*** Records to process ***
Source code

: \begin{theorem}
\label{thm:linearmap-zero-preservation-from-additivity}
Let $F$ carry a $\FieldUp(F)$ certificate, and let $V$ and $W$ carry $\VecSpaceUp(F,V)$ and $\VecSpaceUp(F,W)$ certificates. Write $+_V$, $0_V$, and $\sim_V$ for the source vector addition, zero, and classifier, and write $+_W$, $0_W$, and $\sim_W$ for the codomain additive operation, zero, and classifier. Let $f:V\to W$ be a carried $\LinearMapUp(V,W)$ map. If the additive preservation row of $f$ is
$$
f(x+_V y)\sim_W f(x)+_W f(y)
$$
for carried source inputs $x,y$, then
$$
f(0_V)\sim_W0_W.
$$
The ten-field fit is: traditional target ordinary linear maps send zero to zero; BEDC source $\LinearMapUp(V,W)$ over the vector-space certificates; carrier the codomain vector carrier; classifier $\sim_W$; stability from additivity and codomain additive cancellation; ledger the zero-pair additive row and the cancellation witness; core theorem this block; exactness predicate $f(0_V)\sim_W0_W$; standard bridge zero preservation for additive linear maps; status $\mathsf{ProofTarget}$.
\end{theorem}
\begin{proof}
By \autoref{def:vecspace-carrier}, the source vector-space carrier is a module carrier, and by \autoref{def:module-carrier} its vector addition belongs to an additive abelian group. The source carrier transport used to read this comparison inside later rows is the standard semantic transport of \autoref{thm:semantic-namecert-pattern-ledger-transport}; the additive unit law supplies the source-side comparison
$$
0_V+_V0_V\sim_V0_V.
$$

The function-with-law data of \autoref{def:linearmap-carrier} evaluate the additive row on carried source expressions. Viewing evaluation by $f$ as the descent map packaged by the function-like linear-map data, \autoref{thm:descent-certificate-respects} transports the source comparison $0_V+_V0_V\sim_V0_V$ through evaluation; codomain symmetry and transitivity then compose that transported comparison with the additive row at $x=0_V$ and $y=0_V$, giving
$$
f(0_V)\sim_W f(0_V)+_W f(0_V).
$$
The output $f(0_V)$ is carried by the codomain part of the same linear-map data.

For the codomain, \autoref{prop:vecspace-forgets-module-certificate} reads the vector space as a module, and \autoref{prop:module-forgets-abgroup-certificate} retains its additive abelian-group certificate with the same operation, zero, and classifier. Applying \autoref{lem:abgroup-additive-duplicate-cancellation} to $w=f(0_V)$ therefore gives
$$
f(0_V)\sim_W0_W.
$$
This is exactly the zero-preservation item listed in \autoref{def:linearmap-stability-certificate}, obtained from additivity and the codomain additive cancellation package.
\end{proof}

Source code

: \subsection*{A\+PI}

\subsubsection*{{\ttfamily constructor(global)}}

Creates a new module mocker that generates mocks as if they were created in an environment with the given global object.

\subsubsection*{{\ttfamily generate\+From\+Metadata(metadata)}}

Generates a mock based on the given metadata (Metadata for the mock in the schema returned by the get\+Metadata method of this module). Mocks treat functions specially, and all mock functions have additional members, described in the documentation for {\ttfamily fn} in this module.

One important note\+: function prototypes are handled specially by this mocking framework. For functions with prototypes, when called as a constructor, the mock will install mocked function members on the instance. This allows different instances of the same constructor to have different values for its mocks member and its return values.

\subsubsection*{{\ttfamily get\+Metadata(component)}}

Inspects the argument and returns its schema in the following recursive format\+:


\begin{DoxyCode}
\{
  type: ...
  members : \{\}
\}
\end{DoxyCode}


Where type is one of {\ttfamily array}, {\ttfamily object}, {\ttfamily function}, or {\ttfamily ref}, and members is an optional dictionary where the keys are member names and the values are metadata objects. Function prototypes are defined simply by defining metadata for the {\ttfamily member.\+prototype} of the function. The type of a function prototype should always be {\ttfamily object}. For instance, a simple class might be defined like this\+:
***
* **About this task**
All the lines above are to be copied exactly, with none left out.

* **Answer box**
Source code

: \begin{theorem}
\label{thm:linearmap-zero-preservation-from-additivity}
Let $F$ carry a $\FieldUp(F)$ certificate, and let $V$ and $W$ carry $\VecSpaceUp(F,V)$ and $\VecSpaceUp(F,W)$ certificates. Write $+_V$, $0_V$, and $\sim_V$ for the source vector addition, zero, and classifier, and write $+_W$, $0_W$, and $\sim_W$ for the codomain additive operation, zero, and classifier. Let $f:V\to W$ be a carried $\LinearMapUp(V,W)$ map. If the additive preservation row of $f$ is
$$
f(x+_V y)\sim_W f(x)+_W f(y)
$$
for carried source inputs $x,y$, then
$$
f(0_V)\sim_W0_W.
$$
The ten-field fit is: traditional target ordinary linear maps send zero to zero; BEDC source $\LinearMapUp(V,W)$ over the vector-space certificates; carrier the codomain vector carrier; classifier $\sim_W$; stability from additivity and codomain additive cancellation; ledger the zero-pair additive row and the cancellation witness; core theorem this block; exactness predicate $f(0_V)\sim_W0_W$; standard bridge zero preservation for additive linear maps; status $\mathsf{ProofTarget}$.
\end{theorem}
\begin{proof}
By \autoref{def:vecspace-carrier}, the source vector-space carrier is a module carrier, and by \autoref{def:module-carrier} its vector addition belongs to an additive abelian group. The source carrier transport used to read this comparison inside later rows is the standard semantic transport of \autoref{thm:semantic-namecert-pattern-ledger-transport}; the additive unit law supplies the source-side comparison
$$
0_V+_V0_V\sim_V0_V.
$$

The function-with-law data of \autoref{def:linearmap-carrier} evaluate the additive row on carried source expressions. Viewing evaluation by $f$ as the descent map packaged by the function-like linear-map data, \autoref{thm:descent-certificate-respects} transports the source comparison $0_V+_V0_V\sim_V0_V$ through evaluation; codomain symmetry and transitivity then compose that transported comparison with the additive row at $x=0_V$ and $y=0_V$, giving
$$
f(0_V)\sim_W f(0_V)+_W f(0_V).
$$
The output $f(0_V)$ is carried by the codomain part of the same linear-map data.

For the codomain, \autoref{prop:vecspace-forgets-module-certificate} reads the vector space as a module, and \autoref{prop:module-forgets-abgroup-certificate} retains its additive abelian-group certificate with the same operation, zero, and classifier. Applying \autoref{lem:abgroup-additive-duplicate-cancellation} to $w=f(0_V)$ therefore gives
$$
f(0_V)\sim_W0_W.
$$
This is exactly the zero-preservation item listed in \autoref{def:linearmap-stability-certificate}, obtained from additivity and the codomain additive cancellation package.
\end{proof}

Source code

: \subsection*{A\+PI}

\subsubsection*{{\ttfamily constructor(global)}}

Creates a new module mocker that generates mocks as if they were created in an environment with the given global object.

\subsubsection*{{\ttfamily generate\+From\+Metadata(metadata)}}

Generates a mock based on the given metadata (Metadata for the mock in the schema returned by the get\+Metadata method of this module). Mocks treat functions specially, and all mock functions have additional members, described in the documentation for {\ttfamily fn} in this module.

One important note\+: function prototypes are handled specially by this mocking framework. For functions with prototypes, when called as a constructor, the mock will install mocked function members on the instance. This allows different instances of the same constructor to have different values for its mocks member and its return values.

\subsubsection*{{\ttfamily get\+Metadata(component)}}

Inspects the argument and returns its schema in the following recursive format\+:


\begin{DoxyCode}
\{
  type: ...
  members : \{\}
\}
\end{DoxyCode}


Where type is one of {\ttfamily array}, {\ttfamily object}, {\ttfamily function}, or {\ttfamily ref}, and members is an optional dictionary where the keys are member names and the values are metadata objects. Function prototypes are defined simply by defining metadata for the {\ttfamily member.\+prototype} of the function. The type of a function prototype should always be {\ttfamily object}. For instance, a simple class might be defined like this\+:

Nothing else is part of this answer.